Paper C - A Framework for Management and Control of Distributed Applications using Agents and IP-multicast

Paper C

A Framework for Management and Control of Distributed Applications using Agents and IP-multicast

Peter Parnes, Kåre Synnes, Dick Schefström, “A Framework for Management and Control of Distributed Applications using Agents and IP-multicast”. In the proceedings of IEEE Infocom1999, New York, USA, March 1999.

A Framework for
Management and Control
of Distributed Applications
using Agents and IP-multicast

Peter Parnes, Kåre Synnes, DickSchefström
LuleåUniversity of Technology / Centre for Distance-spanning Technology
Department of Computer Science
SE-971 87 Luleå, Sweden.

Abstract

As more and more applications on the Internet become network-aware, the need for and possibility of remotely controlling them is becoming larger. This paper presents a framework for the control and management of distributed applications and components. This is achieved using IP-multicast and an agent-based application architecture. The target of the framework is to allow resource discovery concerning both the controllable elements and the available control points in these elements, as well as real-time control. All this is carried out in a scalable and secure way based on IP-multicast and asymmetric cryptography. The presented framework is also independent of the underlying transport mechanism, in order to allow flexibility and easy deployment. The framework bandwidth usage and introduced control delay are presented. Details on the reference implementation of the framework are also presented, as well as examples of usage scenarios where the framework is used to create bandwidth-adaptive applications and better group awareness.

Keywords: IP-multicast, distributed management, control, secure messaging, reliable multicast, distributed applications, intelligent agents, quality of service management, Java.

1. Introduction

With the current increase in the number of deployed distributed applications, the need for control and management is growing. A central issue in any computing environment, both in academia and industry, is how to control and manage running applications. This is especially applicable to and important for the increasingly used application family of IP-multicast-based [1,2] distributed real-time applications primarily intended for desktop conferencing, distance education and media broadcasts with many simultaneous users.

These distributed applications usually utilize the available bandwidth more than traditional single-user applications and they are usually more sensitive to large delays and jitter in the network. It is therefore very important that real-time media applications do not compete with each other for the available bandwidth, but instead co-operate and try to utilize the bandwidth in the best possible manner.

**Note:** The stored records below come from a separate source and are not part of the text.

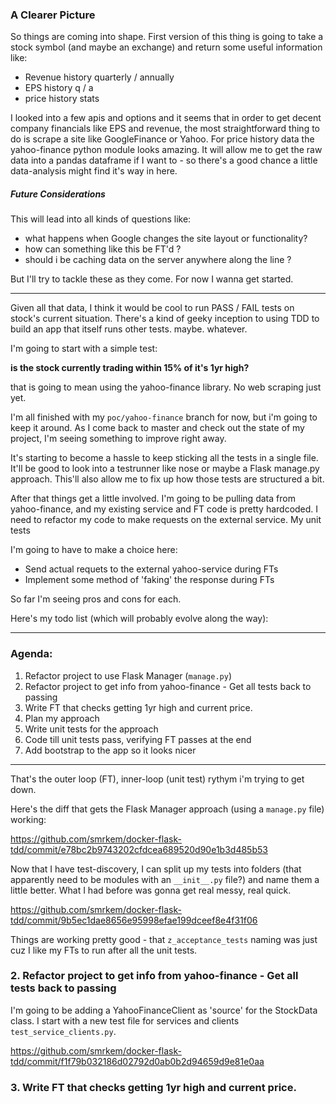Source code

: ### A Clearer Picture

So things are coming into shape. First version of this thing is going to take a stock symbol (and maybe an exchange)
and return some useful information like:
- Revenue history quarterly / annually
- EPS history q / a
- price history stats


I looked into a few apis and options and it seems that in order to get decent company financials like EPS and revenue,
the most straightforward thing to do is scrape a site like GoogleFinance or Yahoo. For price history data the yahoo-finance
python module looks amazing. It will allow me to get the raw data into a pandas dataframe if I want to -
so there's a good chance a little data-analysis might find it's way in here.


##### Future Considerations

This will lead into all kinds of questions like:

- what happens when Google changes the site layout or functionality?
- how can something like this be FT'd ?
- should i be caching data on the server anywhere along the line ?

But I'll try to tackle these as they come. For now I wanna get started.

***

Given all that data, I think it would be cool to run PASS / FAIL tests on stock's current situation.
There's a kind of geeky inception to using TDD to build an app that itself runs other tests. maybe. whatever.

I'm going to start with a simple test:

**is the stock currently trading within 15% of it's 1yr high?**

that is going to mean using the yahoo-finance library. No web scraping just yet.


I'm all finished with my `poc/yahoo-finance` branch for now, but i'm going to keep it around. As I come back
to master and check out the state of my project, I'm seeing something to improve right away.

It's starting to become a hassle to keep sticking all the tests in a single file. It'll be good to look into a testrunner
like nose or maybe a Flask manage.py approach. This'll also allow me to fix up how those tests are structured a bit.



After that things get a little involved. I'm going to be pulling data from yahoo-finance, and my existing service and FT
code is pretty hardcoded. I need to refactor my code to make requests on the external service. My unit tests


I'm going to have to make a choice here:
- Send actual requets to the external yahoo-service during FTs
- Implement some method of 'faking' the response during FTs

So far I'm seeing pros and cons for each.




Here's my todo list (which will probably evolve along the way):

***
### Agenda:
1. Refactor project to use Flask Manager (`manage.py`)
2. Refactor project to get info from yahoo-finance - Get all tests back to passing
3. Write FT that checks getting 1yr high and current price.
2. Plan my approach
3. Write unit tests for the approach
4. Code till unit tests pass, verifying FT passes at the end
5. Add bootstrap to the app so it looks nicer
***

That's the outer loop (FT), inner-loop (unit test) rythym i'm trying to get down.



Here's the diff that gets the Flask Manager approach (using a `manage.py` file) working:

https://github.com/smrkem/docker-flask-tdd/commit/e78bc2b9743202cfdcea689520d90e1b3d485b53


Now that I have test-discovery, I can split up my tests into folders (that apparently need to be modules with an `__init__.py` file?)
and name them a little better. What I had before was gonna get real messy, real quick.

https://github.com/smrkem/docker-flask-tdd/commit/9b5ec1dae8656e95998efae199dceef8e4f31f06


Things are working pretty good - that `z_acceptance_tests` naming was just cuz I like my FTs to run after all the unit tests.


### 2. Refactor project to get info from yahoo-finance - Get all tests back to passing

I'm going to be adding a YahooFinanceClient as 'source' for the StockData class. I start with a new test file for
services and clients `test_service_clients.py`.

https://github.com/smrkem/docker-flask-tdd/commit/f1f79b032186d02792d0ab0b2d94659d9e81e0aa




### 3. Write FT that checks getting 1yr high and current price.




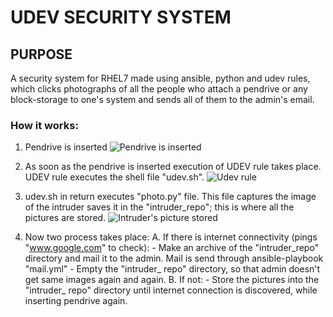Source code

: # UDEV SECURITY SYSTEM

## PURPOSE
   A security system for RHEL7 made using ansible, python and udev rules, which clicks photographs of all the people who attach a pendrive or any block-storage to one's system and sends all of them to the admin's email.

### How it works:
   1. Pendrive is inserted
![Pendrive is inserted](https://github.com/pangit96/udev_security/tree/master/screenshots/pendrive_inserted.png)

   2. As soon as the pendrive is inserted execution of UDEV rule takes place. UDEV rule executes the shell file "udev.sh".
![Udev rule](https://github.com/pangit96/udev_security/tree/master/screenshots/dir_udev.png)

   3. udev.sh in return executes "photo.py" file. This file captures the image of the intruder saves it in the "intruder_repo"; this is where all the pictures are stored.
![Intruder's picture stored](https://github.com/pangit96/udev_security/tree/master/screenshots/intruder_directory.png)

    
   4. Now two process takes place:
        A. If there is internet connectivity (pings "www.google.com" to check):
           - Make an archive of the "intruder_repo" directory and mail it to the admin. Mail is send through ansible-playbook "mail.yml"
           - Empty the "intruder_ repo" directory, so that admin doesn't get same images again and again.
        B. If not:
           - Store the pictures into the "intruder_ repo" directory until internet connection is discovered, while inserting pendrive again.
    


        

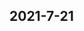 
## 2021-7-21

### [<title>关于哪里可以住宿电子发票-ZOL问答财税网 - DockOne.io</title>](http://dockone.io/question/723520)

### [<title>关于贵阳哪里可以开广告设计费发票-贵阳本地宝tr - DockOne.io</title>](http://dockone.io/question/723519)

### [<title>关于兰州哪里可以开广告设计费发票-兰州本地宝eo - DockOne.io</title>](http://dockone.io/question/723518)

### [<title>关于呼和浩特餐饮电子发票-呼和浩特财税网 - DockOne.io</title>](http://dockone.io/question/723517)

### [<title>关于温州餐饮电子发票-温州财税网 - DockOne.io</title>](http://dockone.io/question/723516)

### [<title>关于长沙哪里可以开广告设计费发票-长沙本地宝oh - DockOne.io</title>](http://dockone.io/question/723515)

### [<title>关于昆明餐饮电子发票-昆明财税网 - DockOne.io</title>](http://dockone.io/question/723514)

### [<title>关于哈尔滨哪里可以开广告设计费发票-哈尔滨本地宝sg - DockOne.io</title>](http://dockone.io/question/723513)

### [<title>关于南昌餐饮电子发票-南昌财税网 - DockOne.io</title>](http://dockone.io/question/723512)

### [<title>关于石家庄哪里可以开广告设计费发票-石家庄本地宝zx - DockOne.io</title>](http://dockone.io/question/723511)

### [<title>关于福州餐饮电子发票-福州财税网 - DockOne.io</title>](http://dockone.io/question/723510)

### [<title>关于济南哪里可以开广告设计费发票-济南本地宝as - DockOne.io</title>](http://dockone.io/question/723509)

### [<title>关于惠州餐饮电子发票-惠州财税网 - DockOne.io</title>](http://dockone.io/question/723508)

### [<title>关于沈阳哪里可以开广告设计费发票-沈阳本地宝cc - DockOne.io</title>](http://dockone.io/question/723507)

### [<title>关于佛山餐饮电子发票-佛山财税网 - DockOne.io</title>](http://dockone.io/question/723506)

### [<title>关于长春哪里可以开广告设计费发票-长春本地宝sw - DockOne.io</title>](http://dockone.io/question/723505)

### [<title>关于海口哪里可以开广告设计费发票-海口本地宝zm - DockOne.io</title>](http://dockone.io/question/723504)

### [<title>关于东莞餐饮电子发票-东莞财税网 - DockOne.io</title>](http://dockone.io/question/723503)

### [<title>关于三亚哪里可以开广告设计费发票-三亚本地宝bf - DockOne.io</title>](http://dockone.io/question/723502)

### [<title>关于青岛餐饮电子发票-青岛财税网 - DockOne.io</title>](http://dockone.io/question/723501)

When users start using real-time distributed applications, the risk of users doing the “wrong thing” and flooding the network with too much data also increases. Historically, this has been handled by locating the application, host and responsible user that generate the extra network traffic and by asking the user either to terminate the application or to lower its network usage. (In a UNIX environment, the system administrator may even just log into the host and terminate the application in question.) The issue of finding the responsible user becomes more complicated when distributed applications are used in cooperation between several organizations and over the Internet.

We have found that there is a need for a control framework where applications can be remotely controlled. The use of bandwidth might be one of the most important issues, as that usually affects many users. Other important control scenarios include remote user support, where the support people can obtain information about how an application is configured and can remotely change this configuration.

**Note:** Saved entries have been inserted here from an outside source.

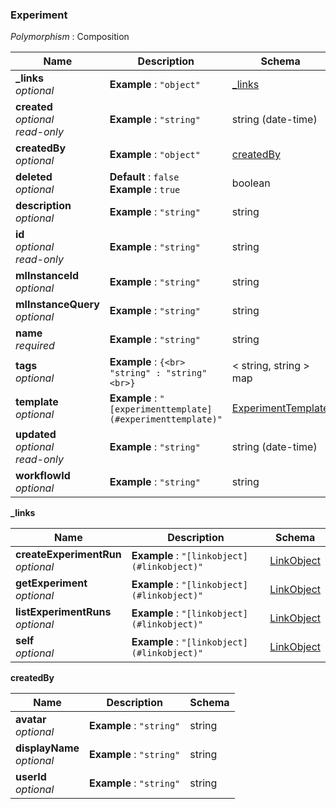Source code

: 
<a name="experiment"></a>
### Experiment
*Polymorphism* : Composition


|Name|Description|Schema|
|---|---|---|
|**_links**  <br>*optional*|**Example** : `"object"`|[_links](#experiment-links)|
|**created**  <br>*optional*  <br>*read-only*|**Example** : `"string"`|string (date-time)|
|**createdBy**  <br>*optional*|**Example** : `"object"`|[createdBy](#experiment-createdby)|
|**deleted**  <br>*optional*|**Default** : `false`  <br>**Example** : `true`|boolean|
|**description**  <br>*optional*|**Example** : `"string"`|string|
|**id**  <br>*optional*  <br>*read-only*|**Example** : `"string"`|string|
|**mlInstanceId**  <br>*optional*|**Example** : `"string"`|string|
|**mlInstanceQuery**  <br>*optional*|**Example** : `"string"`|string|
|**name**  <br>*required*|**Example** : `"string"`|string|
|**tags**  <br>*optional*|**Example** : `{<br>  "string" : "string"<br>}`|< string, string > map|
|**template**  <br>*optional*|**Example** : `"[experimenttemplate](#experimenttemplate)"`|[ExperimentTemplate](ExperimentTemplate.md#experimenttemplate)|
|**updated**  <br>*optional*  <br>*read-only*|**Example** : `"string"`|string (date-time)|
|**workflowId**  <br>*optional*|**Example** : `"string"`|string|

<a name="experiment-links"></a>
**_links**

|Name|Description|Schema|
|---|---|---|
|**createExperimentRun**  <br>*optional*|**Example** : `"[linkobject](#linkobject)"`|[LinkObject](LinkObject.md#linkobject)|
|**getExperiment**  <br>*optional*|**Example** : `"[linkobject](#linkobject)"`|[LinkObject](LinkObject.md#linkobject)|
|**listExperimentRuns**  <br>*optional*|**Example** : `"[linkobject](#linkobject)"`|[LinkObject](LinkObject.md#linkobject)|
|**self**  <br>*optional*|**Example** : `"[linkobject](#linkobject)"`|[LinkObject](LinkObject.md#linkobject)|

<a name="experiment-createdby"></a>
**createdBy**

|Name|Description|Schema|
|---|---|---|
|**avatar**  <br>*optional*|**Example** : `"string"`|string|
|**displayName**  <br>*optional*|**Example** : `"string"`|string|
|**userId**  <br>*optional*|**Example** : `"string"`|string|



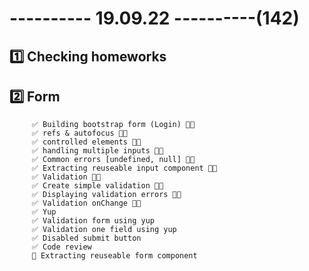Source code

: # ---------- 19.09.22 ----------(142)

## 1️⃣ Checking homeworks

## 2️⃣ Form

         ✅ Building bootstrap form (Login) 👍🏻
         ✅ refs & autofocus 👍🏻
         ✅ controlled elements 👍🏻
         ✅ handling multiple inputs 👍🏻
         ✅ Common errors [undefined, null] 👍🏻
         ✅ Extracting reuseable input component 👍🏻
         ✅ Validation 👍🏻
         ✅ Create simple validation 👍🏻
         ✅ Displaying validation errors 👍🏻
         ✅ Validation onChange 👍🏻
         ✅ Yup
         ✅ Validation form using yup
         ✅ Validation one field using yup
         ✅ Disabled submit button
         ✅ Code review
         🍫 Extracting reuseable form component
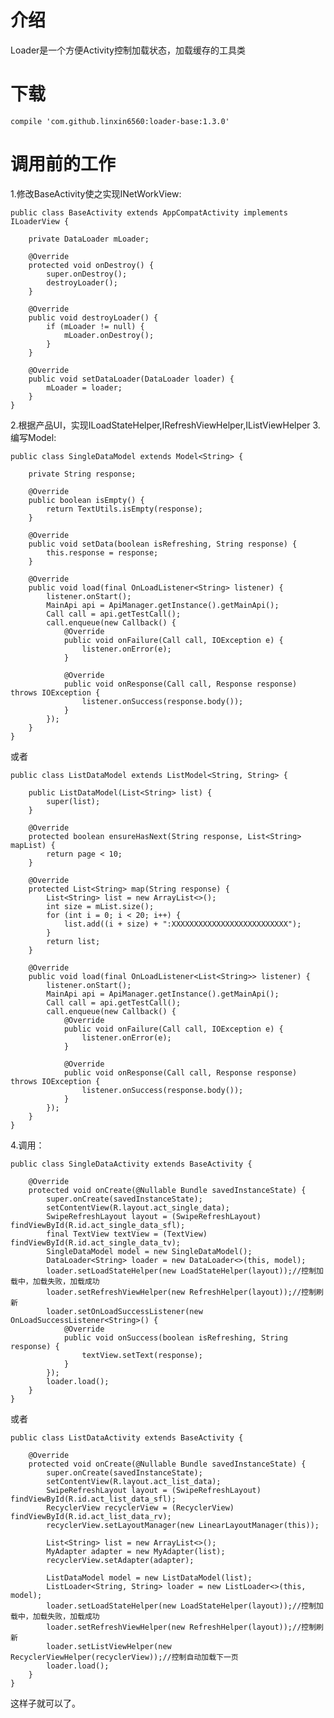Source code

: # 介绍
Loader是一个方便Activity控制加载状态，加载缓存的工具类
# 下载

    compile 'com.github.linxin6560:loader-base:1.3.0'
    
# 调用前的工作
1.修改BaseActivity使之实现INetWorkView:

    public class BaseActivity extends AppCompatActivity implements ILoaderView {

        private DataLoader mLoader;

        @Override
        protected void onDestroy() {
            super.onDestroy();
            destroyLoader();
        }

        @Override
        public void destroyLoader() {
            if (mLoader != null) {
                mLoader.onDestroy();
            }
        }

        @Override
        public void setDataLoader(DataLoader loader) {
            mLoader = loader;
        }
    }
2.根据产品UI，实现ILoadStateHelper,IRefreshViewHelper,IListViewHelper
3.编写Model:
    
    public class SingleDataModel extends Model<String> {

        private String response;

        @Override
        public boolean isEmpty() {
            return TextUtils.isEmpty(response);
        }

        @Override
        public void setData(boolean isRefreshing, String response) {
            this.response = response;
        }

        @Override
        public void load(final OnLoadListener<String> listener) {
            listener.onStart();
            MainApi api = ApiManager.getInstance().getMainApi();
            Call call = api.getTestCall();
            call.enqueue(new Callback() {
                @Override
                public void onFailure(Call call, IOException e) {
                    listener.onError(e);
                }

                @Override
                public void onResponse(Call call, Response response) throws IOException {
                    listener.onSuccess(response.body());
                }
            });
        }
    }
或者

    public class ListDataModel extends ListModel<String, String> {

        public ListDataModel(List<String> list) {
            super(list);
        }

        @Override
        protected boolean ensureHasNext(String response, List<String> mapList) {
            return page < 10;
        }

        @Override
        protected List<String> map(String response) {
            List<String> list = new ArrayList<>();
            int size = mList.size();
            for (int i = 0; i < 20; i++) {
                list.add((i + size) + ":XXXXXXXXXXXXXXXXXXXXXXXXXX");
            }
            return list;
        }

        @Override
        public void load(final OnLoadListener<List<String>> listener) {
            listener.onStart();
            MainApi api = ApiManager.getInstance().getMainApi();
            Call call = api.getTestCall();
            call.enqueue(new Callback() {
                @Override
                public void onFailure(Call call, IOException e) {
                    listener.onError(e);
                }

                @Override
                public void onResponse(Call call, Response response) throws IOException {
                    listener.onSuccess(response.body());
                }
            });
        }
    }
    
4.调用：

    public class SingleDataActivity extends BaseActivity {

        @Override
        protected void onCreate(@Nullable Bundle savedInstanceState) {
            super.onCreate(savedInstanceState);
            setContentView(R.layout.act_single_data);
            SwipeRefreshLayout layout = (SwipeRefreshLayout) findViewById(R.id.act_single_data_sfl);
            final TextView textView = (TextView) findViewById(R.id.act_single_data_tv);
            SingleDataModel model = new SingleDataModel();
            DataLoader<String> loader = new DataLoader<>(this, model);
            loader.setLoadStateHelper(new LoadStateHelper(layout));//控制加载中，加载失败，加载成功
            loader.setRefreshViewHelper(new RefreshHelper(layout));//控制刷新
            loader.setOnLoadSuccessListener(new OnLoadSuccessListener<String>() {
                @Override
                public void onSuccess(boolean isRefreshing, String response) {
                    textView.setText(response);
                }
            });
            loader.load();
        }
    }
    
或者

    public class ListDataActivity extends BaseActivity {

        @Override
        protected void onCreate(@Nullable Bundle savedInstanceState) {
            super.onCreate(savedInstanceState);
            setContentView(R.layout.act_list_data);
            SwipeRefreshLayout layout = (SwipeRefreshLayout) findViewById(R.id.act_list_data_sfl);
            RecyclerView recyclerView = (RecyclerView) findViewById(R.id.act_list_data_rv);
            recyclerView.setLayoutManager(new LinearLayoutManager(this));

            List<String> list = new ArrayList<>();
            MyAdapter adapter = new MyAdapter(list);
            recyclerView.setAdapter(adapter);

            ListDataModel model = new ListDataModel(list);
            ListLoader<String, String> loader = new ListLoader<>(this, model);
            loader.setLoadStateHelper(new LoadStateHelper(layout));//控制加载中，加载失败，加载成功
            loader.setRefreshViewHelper(new RefreshHelper(layout));//控制刷新
            loader.setListViewHelper(new RecyclerViewHelper(recyclerView));//控制自动加载下一页
            loader.load();
        }
    }
这样子就可以了。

This paper presents and discusses a general framework for management and control of distributed applications. The target is that the framework should not end up in one isolated implementation, but instead several different interoperable implementations should emerge over time.

The rest of this section presents an overview of the distributed mStar environment, from where much of the work presented in this paper has come, current problems and related work. Section 2 presents the new control and management framework. Section 3 presents what the framework can look like and how it is currently used. Section 4 presents the reference implementation of the framework, including the mManager application, and some future work. The paper concludes with a summary and discussion in Section 5.

1.1 The mStar Environment

Since 1995 we (CDT) have been developing the mStar environment [3], which is an environment for scalable and effective distribution of real-time media and data between a large number of users. mStar is a shared environment that can be used for a number of different distance-spanning activities, such as net-based learning (distance-education) and distributed collaborative teamwork. It includes support for a number of different media, including audio, video, a shared whiteboard, distributed presentations using the World-Wide Web and much more. It also supports on-demand recording and playback of sessions using either unicast or IP-multicast. The idea of and need for a management framework came from the daily usage of the mStar environment at CDT. (Note that the mStar environment is now being commercialized and sold under the name Marratech Pro by the company MarratechAB in Sweden.)

1.2 Current Problems and Framework Requirements

When a distributed desktop conferencing application, such as the mStar environment, is deployed in a large organization, a number of new management and control issues evolve. The administrators need to be able to obtain information about and to control the following: which users are part of which conferencing sessions, which media in each session they currently have active (i.e. which media they are currently receiving), and whether the user is currently transmitting any data within a session and, if that is so, with which settings (e.g. for video transmission the settings in question would be the bandwidth currently used, the frames per second or the codec/video-format). If this information is available, it will allow the administrator to control both the membership of a session (e.g. expel unauthorized members) and the total bandwidth used by this group of applications. This means that the network administrators can control the total amount of bandwidth used by each user and session explicitly.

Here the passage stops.